Required work = Every entry below has to appear again in your reply, word for word, but no picture may.
·····
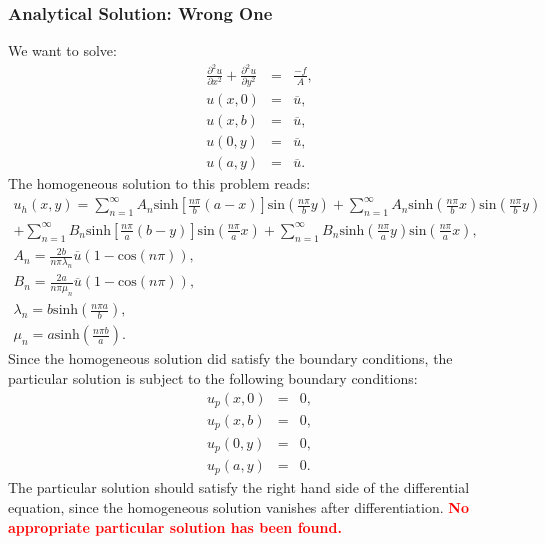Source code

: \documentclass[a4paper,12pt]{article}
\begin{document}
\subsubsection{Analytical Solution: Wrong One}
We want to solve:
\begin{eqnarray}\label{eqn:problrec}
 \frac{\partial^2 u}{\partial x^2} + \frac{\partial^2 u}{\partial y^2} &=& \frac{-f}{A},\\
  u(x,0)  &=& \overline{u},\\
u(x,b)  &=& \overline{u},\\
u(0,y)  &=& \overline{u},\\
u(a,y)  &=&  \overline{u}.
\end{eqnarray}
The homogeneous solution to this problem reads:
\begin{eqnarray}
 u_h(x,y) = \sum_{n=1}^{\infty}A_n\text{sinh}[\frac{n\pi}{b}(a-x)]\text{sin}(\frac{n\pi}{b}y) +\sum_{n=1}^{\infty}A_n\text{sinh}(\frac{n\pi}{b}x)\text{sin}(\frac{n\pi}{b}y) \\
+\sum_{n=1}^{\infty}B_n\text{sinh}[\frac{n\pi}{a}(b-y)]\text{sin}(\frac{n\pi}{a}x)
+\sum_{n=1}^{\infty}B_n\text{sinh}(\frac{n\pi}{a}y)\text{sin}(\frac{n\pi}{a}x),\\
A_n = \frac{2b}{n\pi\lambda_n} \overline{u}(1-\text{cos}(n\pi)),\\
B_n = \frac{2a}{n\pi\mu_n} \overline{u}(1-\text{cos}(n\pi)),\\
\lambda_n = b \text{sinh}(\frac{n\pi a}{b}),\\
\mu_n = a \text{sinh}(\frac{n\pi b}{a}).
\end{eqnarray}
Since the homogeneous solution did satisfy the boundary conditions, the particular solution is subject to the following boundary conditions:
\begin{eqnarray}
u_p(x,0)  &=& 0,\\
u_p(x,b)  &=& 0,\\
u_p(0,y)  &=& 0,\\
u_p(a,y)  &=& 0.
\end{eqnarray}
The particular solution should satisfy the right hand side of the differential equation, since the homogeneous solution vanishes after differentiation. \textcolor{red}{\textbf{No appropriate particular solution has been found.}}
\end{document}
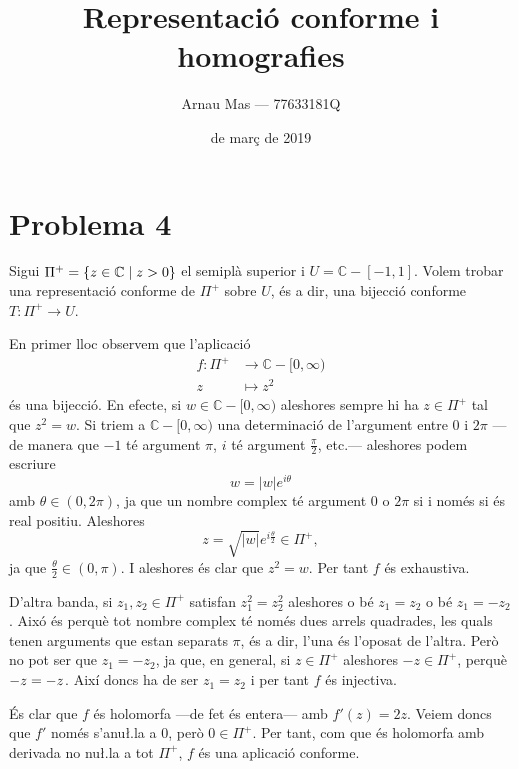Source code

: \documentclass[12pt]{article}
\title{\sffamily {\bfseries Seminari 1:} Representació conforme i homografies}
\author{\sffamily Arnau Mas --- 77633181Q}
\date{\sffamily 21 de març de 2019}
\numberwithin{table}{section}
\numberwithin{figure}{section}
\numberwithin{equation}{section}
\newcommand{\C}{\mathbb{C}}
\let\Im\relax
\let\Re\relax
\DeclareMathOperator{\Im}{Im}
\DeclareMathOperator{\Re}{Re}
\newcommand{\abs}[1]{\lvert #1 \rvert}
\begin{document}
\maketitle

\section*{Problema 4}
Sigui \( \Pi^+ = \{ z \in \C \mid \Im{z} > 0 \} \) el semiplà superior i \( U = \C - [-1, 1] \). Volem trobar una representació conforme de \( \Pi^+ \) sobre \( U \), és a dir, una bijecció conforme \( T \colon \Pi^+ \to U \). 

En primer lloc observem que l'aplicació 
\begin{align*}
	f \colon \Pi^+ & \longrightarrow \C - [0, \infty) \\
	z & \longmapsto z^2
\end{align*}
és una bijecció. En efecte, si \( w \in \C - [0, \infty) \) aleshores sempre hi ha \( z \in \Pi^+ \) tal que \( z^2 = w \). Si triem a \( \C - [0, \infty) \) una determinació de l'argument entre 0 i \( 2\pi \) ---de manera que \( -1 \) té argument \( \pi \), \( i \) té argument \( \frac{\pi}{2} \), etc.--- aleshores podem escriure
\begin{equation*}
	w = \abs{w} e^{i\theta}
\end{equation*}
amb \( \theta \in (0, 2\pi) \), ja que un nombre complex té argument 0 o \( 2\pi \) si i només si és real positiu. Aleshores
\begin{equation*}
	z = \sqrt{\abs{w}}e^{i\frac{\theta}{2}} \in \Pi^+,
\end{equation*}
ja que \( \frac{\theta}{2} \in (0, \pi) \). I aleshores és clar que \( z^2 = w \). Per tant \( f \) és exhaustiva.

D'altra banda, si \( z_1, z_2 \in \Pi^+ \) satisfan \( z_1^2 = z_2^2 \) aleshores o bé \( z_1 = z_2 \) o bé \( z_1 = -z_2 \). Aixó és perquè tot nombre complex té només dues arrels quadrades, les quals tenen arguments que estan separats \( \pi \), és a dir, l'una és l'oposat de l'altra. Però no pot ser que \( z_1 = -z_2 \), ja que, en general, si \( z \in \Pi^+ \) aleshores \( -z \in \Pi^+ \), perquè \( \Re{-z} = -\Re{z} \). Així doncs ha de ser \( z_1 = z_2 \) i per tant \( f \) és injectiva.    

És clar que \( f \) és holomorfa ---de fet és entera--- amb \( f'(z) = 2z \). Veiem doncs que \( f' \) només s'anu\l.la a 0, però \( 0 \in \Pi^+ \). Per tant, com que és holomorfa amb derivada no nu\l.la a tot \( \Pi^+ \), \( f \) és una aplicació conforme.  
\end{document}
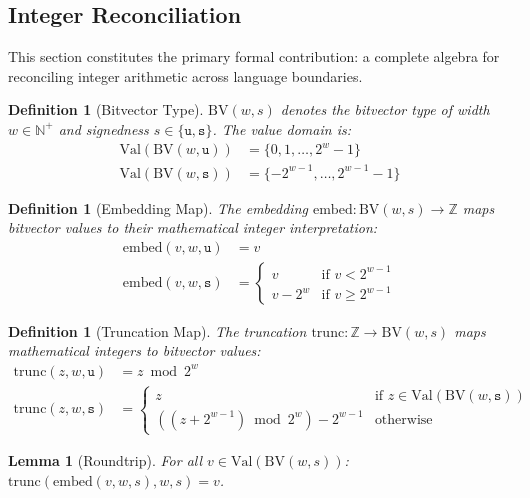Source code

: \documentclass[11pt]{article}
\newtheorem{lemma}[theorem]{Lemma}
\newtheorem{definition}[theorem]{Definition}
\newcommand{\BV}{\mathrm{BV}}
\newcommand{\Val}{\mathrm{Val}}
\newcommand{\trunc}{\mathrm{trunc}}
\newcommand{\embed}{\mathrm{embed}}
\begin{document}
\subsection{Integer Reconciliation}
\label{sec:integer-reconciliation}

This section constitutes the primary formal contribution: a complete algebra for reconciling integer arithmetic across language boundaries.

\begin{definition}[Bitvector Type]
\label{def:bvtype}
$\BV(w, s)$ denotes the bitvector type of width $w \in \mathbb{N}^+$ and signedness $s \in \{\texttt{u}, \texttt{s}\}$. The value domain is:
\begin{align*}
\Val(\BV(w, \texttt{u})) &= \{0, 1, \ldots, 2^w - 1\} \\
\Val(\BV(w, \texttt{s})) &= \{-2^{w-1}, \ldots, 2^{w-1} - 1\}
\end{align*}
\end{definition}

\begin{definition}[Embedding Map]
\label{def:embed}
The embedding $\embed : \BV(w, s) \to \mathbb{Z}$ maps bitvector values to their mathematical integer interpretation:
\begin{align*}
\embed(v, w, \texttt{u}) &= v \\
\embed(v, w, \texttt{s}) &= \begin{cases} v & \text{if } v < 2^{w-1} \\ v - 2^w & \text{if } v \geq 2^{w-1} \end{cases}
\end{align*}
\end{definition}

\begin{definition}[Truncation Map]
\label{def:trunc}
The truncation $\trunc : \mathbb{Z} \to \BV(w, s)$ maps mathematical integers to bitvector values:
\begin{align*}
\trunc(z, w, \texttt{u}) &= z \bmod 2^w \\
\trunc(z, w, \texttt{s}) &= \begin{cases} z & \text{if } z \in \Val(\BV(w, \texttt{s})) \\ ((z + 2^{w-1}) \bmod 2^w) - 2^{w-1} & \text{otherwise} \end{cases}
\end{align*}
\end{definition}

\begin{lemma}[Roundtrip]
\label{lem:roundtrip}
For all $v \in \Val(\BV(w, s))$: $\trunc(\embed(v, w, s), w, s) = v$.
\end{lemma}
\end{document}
·····
Solution to this exercise =
Source code

: \documentclass[a4paper,12pt]{article}
\begin{document}
\subsubsection{Analytical Solution: Wrong One}
We want to solve:
\begin{eqnarray}\label{eqn:problrec}
 \frac{\partial^2 u}{\partial x^2} + \frac{\partial^2 u}{\partial y^2} &=& \frac{-f}{A},\\
  u(x,0)  &=& \overline{u},\\
u(x,b)  &=& \overline{u},\\
u(0,y)  &=& \overline{u},\\
u(a,y)  &=&  \overline{u}.
\end{eqnarray}
The homogeneous solution to this problem reads:
\begin{eqnarray}
 u_h(x,y) = \sum_{n=1}^{\infty}A_n\text{sinh}[\frac{n\pi}{b}(a-x)]\text{sin}(\frac{n\pi}{b}y) +\sum_{n=1}^{\infty}A_n\text{sinh}(\frac{n\pi}{b}x)\text{sin}(\frac{n\pi}{b}y) \\
+\sum_{n=1}^{\infty}B_n\text{sinh}[\frac{n\pi}{a}(b-y)]\text{sin}(\frac{n\pi}{a}x)
+\sum_{n=1}^{\infty}B_n\text{sinh}(\frac{n\pi}{a}y)\text{sin}(\frac{n\pi}{a}x),\\
A_n = \frac{2b}{n\pi\lambda_n} \overline{u}(1-\text{cos}(n\pi)),\\
B_n = \frac{2a}{n\pi\mu_n} \overline{u}(1-\text{cos}(n\pi)),\\
\lambda_n = b \text{sinh}(\frac{n\pi a}{b}),\\
\mu_n = a \text{sinh}(\frac{n\pi b}{a}).
\end{eqnarray}
Since the homogeneous solution did satisfy the boundary conditions, the particular solution is subject to the following boundary conditions:
\begin{eqnarray}
u_p(x,0)  &=& 0,\\
u_p(x,b)  &=& 0,\\
u_p(0,y)  &=& 0,\\
u_p(a,y)  &=& 0.
\end{eqnarray}
The particular solution should satisfy the right hand side of the differential equation, since the homogeneous solution vanishes after differentiation. \textcolor{red}{\textbf{No appropriate particular solution has been found.}}
\end{document}
Source code

: \documentclass[12pt]{article}
\title{\sffamily {\bfseries Seminari 1:} Representació conforme i homografies}
\author{\sffamily Arnau Mas --- 77633181Q}
\date{\sffamily 21 de març de 2019}
\numberwithin{table}{section}
\numberwithin{figure}{section}
\numberwithin{equation}{section}
\newcommand{\C}{\mathbb{C}}
\let\Im\relax
\let\Re\relax
\DeclareMathOperator{\Im}{Im}
\DeclareMathOperator{\Re}{Re}
\newcommand{\abs}[1]{\lvert #1 \rvert}
\begin{document}
\maketitle

\section*{Problema 4}
Sigui \( \Pi^+ = \{ z \in \C \mid \Im{z} > 0 \} \) el semiplà superior i \( U = \C - [-1, 1] \). Volem trobar una representació conforme de \( \Pi^+ \) sobre \( U \), és a dir, una bijecció conforme \( T \colon \Pi^+ \to U \). 

En primer lloc observem que l'aplicació 
\begin{align*}
	f \colon \Pi^+ & \longrightarrow \C - [0, \infty) \\
	z & \longmapsto z^2
\end{align*}
és una bijecció. En efecte, si \( w \in \C - [0, \infty) \) aleshores sempre hi ha \( z \in \Pi^+ \) tal que \( z^2 = w \). Si triem a \( \C - [0, \infty) \) una determinació de l'argument entre 0 i \( 2\pi \) ---de manera que \( -1 \) té argument \( \pi \), \( i \) té argument \( \frac{\pi}{2} \), etc.--- aleshores podem escriure
\begin{equation*}
	w = \abs{w} e^{i\theta}
\end{equation*}
amb \( \theta \in (0, 2\pi) \), ja que un nombre complex té argument 0 o \( 2\pi \) si i només si és real positiu. Aleshores
\begin{equation*}
	z = \sqrt{\abs{w}}e^{i\frac{\theta}{2}} \in \Pi^+,
\end{equation*}
ja que \( \frac{\theta}{2} \in (0, \pi) \). I aleshores és clar que \( z^2 = w \). Per tant \( f \) és exhaustiva.

D'altra banda, si \( z_1, z_2 \in \Pi^+ \) satisfan \( z_1^2 = z_2^2 \) aleshores o bé \( z_1 = z_2 \) o bé \( z_1 = -z_2 \). Aixó és perquè tot nombre complex té només dues arrels quadrades, les quals tenen arguments que estan separats \( \pi \), és a dir, l'una és l'oposat de l'altra. Però no pot ser que \( z_1 = -z_2 \), ja que, en general, si \( z \in \Pi^+ \) aleshores \( -z \in \Pi^+ \), perquè \( \Re{-z} = -\Re{z} \). Així doncs ha de ser \( z_1 = z_2 \) i per tant \( f \) és injectiva.    

És clar que \( f \) és holomorfa ---de fet és entera--- amb \( f'(z) = 2z \). Veiem doncs que \( f' \) només s'anu\l.la a 0, però \( 0 \in \Pi^+ \). Per tant, com que és holomorfa amb derivada no nu\l.la a tot \( \Pi^+ \), \( f \) és una aplicació conforme.  
\end{document}
Source code

: \documentclass[11pt]{article}
\newtheorem{lemma}[theorem]{Lemma}
\newtheorem{definition}[theorem]{Definition}
\newcommand{\BV}{\mathrm{BV}}
\newcommand{\Val}{\mathrm{Val}}
\newcommand{\trunc}{\mathrm{trunc}}
\newcommand{\embed}{\mathrm{embed}}
\begin{document}
\subsection{Integer Reconciliation}
\label{sec:integer-reconciliation}

This section constitutes the primary formal contribution: a complete algebra for reconciling integer arithmetic across language boundaries.

\begin{definition}[Bitvector Type]
\label{def:bvtype}
$\BV(w, s)$ denotes the bitvector type of width $w \in \mathbb{N}^+$ and signedness $s \in \{\texttt{u}, \texttt{s}\}$. The value domain is:
\begin{align*}
\Val(\BV(w, \texttt{u})) &= \{0, 1, \ldots, 2^w - 1\} \\
\Val(\BV(w, \texttt{s})) &= \{-2^{w-1}, \ldots, 2^{w-1} - 1\}
\end{align*}
\end{definition}

\begin{definition}[Embedding Map]
\label{def:embed}
The embedding $\embed : \BV(w, s) \to \mathbb{Z}$ maps bitvector values to their mathematical integer interpretation:
\begin{align*}
\embed(v, w, \texttt{u}) &= v \\
\embed(v, w, \texttt{s}) &= \begin{cases} v & \text{if } v < 2^{w-1} \\ v - 2^w & \text{if } v \geq 2^{w-1} \end{cases}
\end{align*}
\end{definition}

\begin{definition}[Truncation Map]
\label{def:trunc}
The truncation $\trunc : \mathbb{Z} \to \BV(w, s)$ maps mathematical integers to bitvector values:
\begin{align*}
\trunc(z, w, \texttt{u}) &= z \bmod 2^w \\
\trunc(z, w, \texttt{s}) &= \begin{cases} z & \text{if } z \in \Val(\BV(w, \texttt{s})) \\ ((z + 2^{w-1}) \bmod 2^w) - 2^{w-1} & \text{otherwise} \end{cases}
\end{align*}
\end{definition}

\begin{lemma}[Roundtrip]
\label{lem:roundtrip}
For all $v \in \Val(\BV(w, s))$: $\trunc(\embed(v, w, s), w, s) = v$.
\end{lemma}
\end{document}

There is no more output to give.